*** Given entries

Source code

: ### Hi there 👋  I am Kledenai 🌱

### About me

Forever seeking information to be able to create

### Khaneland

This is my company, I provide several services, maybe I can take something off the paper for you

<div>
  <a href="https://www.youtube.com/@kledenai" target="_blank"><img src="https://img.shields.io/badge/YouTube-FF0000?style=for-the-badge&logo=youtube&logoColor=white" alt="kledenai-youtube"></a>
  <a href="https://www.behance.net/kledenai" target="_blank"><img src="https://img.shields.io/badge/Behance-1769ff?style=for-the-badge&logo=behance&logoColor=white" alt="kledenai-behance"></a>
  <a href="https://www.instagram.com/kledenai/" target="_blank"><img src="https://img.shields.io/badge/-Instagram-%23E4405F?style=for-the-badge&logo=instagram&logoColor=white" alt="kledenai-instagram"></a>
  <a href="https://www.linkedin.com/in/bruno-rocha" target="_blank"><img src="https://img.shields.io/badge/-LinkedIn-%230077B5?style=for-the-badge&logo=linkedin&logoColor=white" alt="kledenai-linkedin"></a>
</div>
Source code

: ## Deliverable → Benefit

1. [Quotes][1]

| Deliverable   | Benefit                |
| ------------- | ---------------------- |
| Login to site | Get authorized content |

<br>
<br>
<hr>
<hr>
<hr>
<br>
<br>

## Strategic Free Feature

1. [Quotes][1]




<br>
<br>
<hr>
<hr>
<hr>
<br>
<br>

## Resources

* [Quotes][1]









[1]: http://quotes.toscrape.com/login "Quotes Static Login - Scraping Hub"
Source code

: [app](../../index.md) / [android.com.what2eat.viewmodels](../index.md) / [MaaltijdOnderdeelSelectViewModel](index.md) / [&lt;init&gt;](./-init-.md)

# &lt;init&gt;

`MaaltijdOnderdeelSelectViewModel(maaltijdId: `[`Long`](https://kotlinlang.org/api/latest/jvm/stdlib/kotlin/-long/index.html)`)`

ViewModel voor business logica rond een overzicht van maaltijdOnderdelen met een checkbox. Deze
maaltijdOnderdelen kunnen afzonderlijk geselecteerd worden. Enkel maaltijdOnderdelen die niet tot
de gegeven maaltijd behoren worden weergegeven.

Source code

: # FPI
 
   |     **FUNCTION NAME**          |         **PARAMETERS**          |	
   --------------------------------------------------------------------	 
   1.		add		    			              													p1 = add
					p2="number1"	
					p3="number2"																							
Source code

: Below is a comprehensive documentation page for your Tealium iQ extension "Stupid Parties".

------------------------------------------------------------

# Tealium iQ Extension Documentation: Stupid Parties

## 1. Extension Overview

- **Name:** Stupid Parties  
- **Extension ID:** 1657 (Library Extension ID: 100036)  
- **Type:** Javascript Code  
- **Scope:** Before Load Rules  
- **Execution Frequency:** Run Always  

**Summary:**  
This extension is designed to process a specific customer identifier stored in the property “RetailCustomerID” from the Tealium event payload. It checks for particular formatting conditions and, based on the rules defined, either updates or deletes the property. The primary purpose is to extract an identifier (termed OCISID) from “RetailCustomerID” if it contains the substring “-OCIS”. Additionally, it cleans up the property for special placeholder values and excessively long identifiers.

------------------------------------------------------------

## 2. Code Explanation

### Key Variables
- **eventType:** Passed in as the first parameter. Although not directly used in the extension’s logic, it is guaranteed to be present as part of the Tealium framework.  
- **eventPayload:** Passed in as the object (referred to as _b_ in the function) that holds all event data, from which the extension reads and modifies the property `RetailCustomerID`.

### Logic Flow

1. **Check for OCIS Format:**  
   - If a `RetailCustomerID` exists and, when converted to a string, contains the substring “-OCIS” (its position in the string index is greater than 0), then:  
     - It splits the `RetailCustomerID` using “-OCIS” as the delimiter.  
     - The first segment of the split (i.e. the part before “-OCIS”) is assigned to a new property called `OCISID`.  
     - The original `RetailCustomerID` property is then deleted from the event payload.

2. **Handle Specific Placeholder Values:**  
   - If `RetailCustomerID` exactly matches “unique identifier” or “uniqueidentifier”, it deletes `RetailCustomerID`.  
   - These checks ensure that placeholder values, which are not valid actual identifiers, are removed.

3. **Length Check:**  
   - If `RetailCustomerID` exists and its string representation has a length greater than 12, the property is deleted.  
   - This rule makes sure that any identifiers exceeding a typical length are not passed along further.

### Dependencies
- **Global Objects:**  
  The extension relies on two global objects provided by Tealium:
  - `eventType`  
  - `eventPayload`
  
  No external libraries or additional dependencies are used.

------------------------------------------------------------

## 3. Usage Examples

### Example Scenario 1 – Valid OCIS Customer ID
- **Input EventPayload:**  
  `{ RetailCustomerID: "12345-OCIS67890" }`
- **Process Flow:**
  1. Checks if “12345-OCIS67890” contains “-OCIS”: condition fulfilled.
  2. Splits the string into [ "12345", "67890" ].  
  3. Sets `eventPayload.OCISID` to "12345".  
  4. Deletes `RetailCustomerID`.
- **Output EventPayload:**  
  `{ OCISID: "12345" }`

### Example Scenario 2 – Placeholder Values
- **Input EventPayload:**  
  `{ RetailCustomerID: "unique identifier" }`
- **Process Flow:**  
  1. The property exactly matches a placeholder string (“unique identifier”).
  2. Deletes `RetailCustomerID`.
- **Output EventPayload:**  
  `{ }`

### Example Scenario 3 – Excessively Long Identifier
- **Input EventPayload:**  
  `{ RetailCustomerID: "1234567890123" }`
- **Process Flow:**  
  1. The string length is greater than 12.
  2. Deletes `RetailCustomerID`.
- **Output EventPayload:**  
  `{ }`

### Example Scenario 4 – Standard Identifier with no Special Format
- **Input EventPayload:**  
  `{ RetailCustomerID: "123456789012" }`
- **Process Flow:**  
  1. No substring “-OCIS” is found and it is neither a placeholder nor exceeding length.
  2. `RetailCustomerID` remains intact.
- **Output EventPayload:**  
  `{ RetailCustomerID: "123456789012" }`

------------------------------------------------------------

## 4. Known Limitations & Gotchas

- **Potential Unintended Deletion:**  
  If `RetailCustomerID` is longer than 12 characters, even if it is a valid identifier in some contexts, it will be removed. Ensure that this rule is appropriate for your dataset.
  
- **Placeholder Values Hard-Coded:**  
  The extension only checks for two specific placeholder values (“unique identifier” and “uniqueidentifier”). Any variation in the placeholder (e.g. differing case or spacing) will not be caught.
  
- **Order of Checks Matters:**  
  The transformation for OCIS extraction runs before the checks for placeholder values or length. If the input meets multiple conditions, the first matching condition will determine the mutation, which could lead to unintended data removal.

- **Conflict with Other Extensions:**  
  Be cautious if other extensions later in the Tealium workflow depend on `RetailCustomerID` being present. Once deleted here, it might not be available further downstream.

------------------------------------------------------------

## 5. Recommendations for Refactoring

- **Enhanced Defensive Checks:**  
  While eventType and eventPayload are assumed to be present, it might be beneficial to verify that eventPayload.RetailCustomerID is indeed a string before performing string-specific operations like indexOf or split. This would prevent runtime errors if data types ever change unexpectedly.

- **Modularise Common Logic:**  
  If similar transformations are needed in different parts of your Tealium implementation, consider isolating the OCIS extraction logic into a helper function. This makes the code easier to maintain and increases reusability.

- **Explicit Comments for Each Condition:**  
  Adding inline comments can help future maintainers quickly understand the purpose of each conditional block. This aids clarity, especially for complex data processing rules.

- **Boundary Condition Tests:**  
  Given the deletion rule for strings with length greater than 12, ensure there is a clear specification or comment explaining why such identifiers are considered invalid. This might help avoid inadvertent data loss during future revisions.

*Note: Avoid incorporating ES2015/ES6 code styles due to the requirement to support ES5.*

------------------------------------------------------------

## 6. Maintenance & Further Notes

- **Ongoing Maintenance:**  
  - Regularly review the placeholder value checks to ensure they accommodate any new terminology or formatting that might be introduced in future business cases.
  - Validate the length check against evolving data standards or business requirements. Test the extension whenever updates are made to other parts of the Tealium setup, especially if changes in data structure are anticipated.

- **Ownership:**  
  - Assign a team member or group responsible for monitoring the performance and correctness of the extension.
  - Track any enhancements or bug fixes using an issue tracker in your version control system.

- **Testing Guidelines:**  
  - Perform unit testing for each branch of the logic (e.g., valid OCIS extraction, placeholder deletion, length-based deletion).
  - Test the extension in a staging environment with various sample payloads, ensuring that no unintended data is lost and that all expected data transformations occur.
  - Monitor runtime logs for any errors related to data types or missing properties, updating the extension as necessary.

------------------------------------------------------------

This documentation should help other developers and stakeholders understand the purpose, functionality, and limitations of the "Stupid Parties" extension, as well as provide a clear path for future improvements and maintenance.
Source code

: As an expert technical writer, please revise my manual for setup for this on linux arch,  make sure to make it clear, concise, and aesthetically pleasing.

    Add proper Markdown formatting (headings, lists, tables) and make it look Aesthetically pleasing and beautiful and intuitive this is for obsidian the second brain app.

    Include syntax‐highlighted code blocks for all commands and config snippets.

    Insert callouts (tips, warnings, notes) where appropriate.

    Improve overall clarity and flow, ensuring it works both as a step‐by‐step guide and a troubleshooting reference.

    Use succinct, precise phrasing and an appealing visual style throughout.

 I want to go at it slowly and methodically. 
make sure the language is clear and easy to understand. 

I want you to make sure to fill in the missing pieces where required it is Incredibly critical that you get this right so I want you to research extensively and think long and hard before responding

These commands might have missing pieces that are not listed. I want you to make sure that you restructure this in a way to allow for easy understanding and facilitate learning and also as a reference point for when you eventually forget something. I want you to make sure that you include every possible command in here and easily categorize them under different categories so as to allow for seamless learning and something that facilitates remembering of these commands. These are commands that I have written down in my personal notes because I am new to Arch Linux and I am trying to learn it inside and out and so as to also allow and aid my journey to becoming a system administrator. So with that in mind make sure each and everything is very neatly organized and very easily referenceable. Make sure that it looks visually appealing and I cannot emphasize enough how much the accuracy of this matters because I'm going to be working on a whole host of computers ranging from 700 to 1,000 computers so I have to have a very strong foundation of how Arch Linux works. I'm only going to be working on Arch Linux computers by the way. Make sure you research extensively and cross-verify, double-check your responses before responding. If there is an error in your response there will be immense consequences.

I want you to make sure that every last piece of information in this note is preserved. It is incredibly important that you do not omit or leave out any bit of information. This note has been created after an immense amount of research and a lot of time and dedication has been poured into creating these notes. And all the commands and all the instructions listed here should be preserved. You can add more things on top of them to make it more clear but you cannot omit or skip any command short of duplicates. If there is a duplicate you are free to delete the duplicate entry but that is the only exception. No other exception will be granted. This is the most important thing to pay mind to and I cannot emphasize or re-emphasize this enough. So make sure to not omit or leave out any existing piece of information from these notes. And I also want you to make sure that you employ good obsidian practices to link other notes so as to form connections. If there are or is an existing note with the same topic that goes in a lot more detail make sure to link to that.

******

For every line above that holds the word "purpose", report the whole line.

This extension is designed to process a specific customer identifier stored in the property “RetailCustomerID” from the Tealium event payload. It checks for particular formatting conditions and, based on the rules defined, either updates or deletes the property. The primary purpose is to extract an identifier (termed OCISID) from “RetailCustomerID” if it contains the substring “-OCIS”. Additionally, it cleans up the property for special placeholder values and excessively long identifiers.
  Adding inline comments can help future maintainers quickly understand the purpose of each conditional block. This aids clarity, especially for complex data processing rules.
This documentation should help other developers and stakeholders understand the purpose, functionality, and limitations of the "Stupid Parties" extension, as well as provide a clear path for future improvements and maintenance.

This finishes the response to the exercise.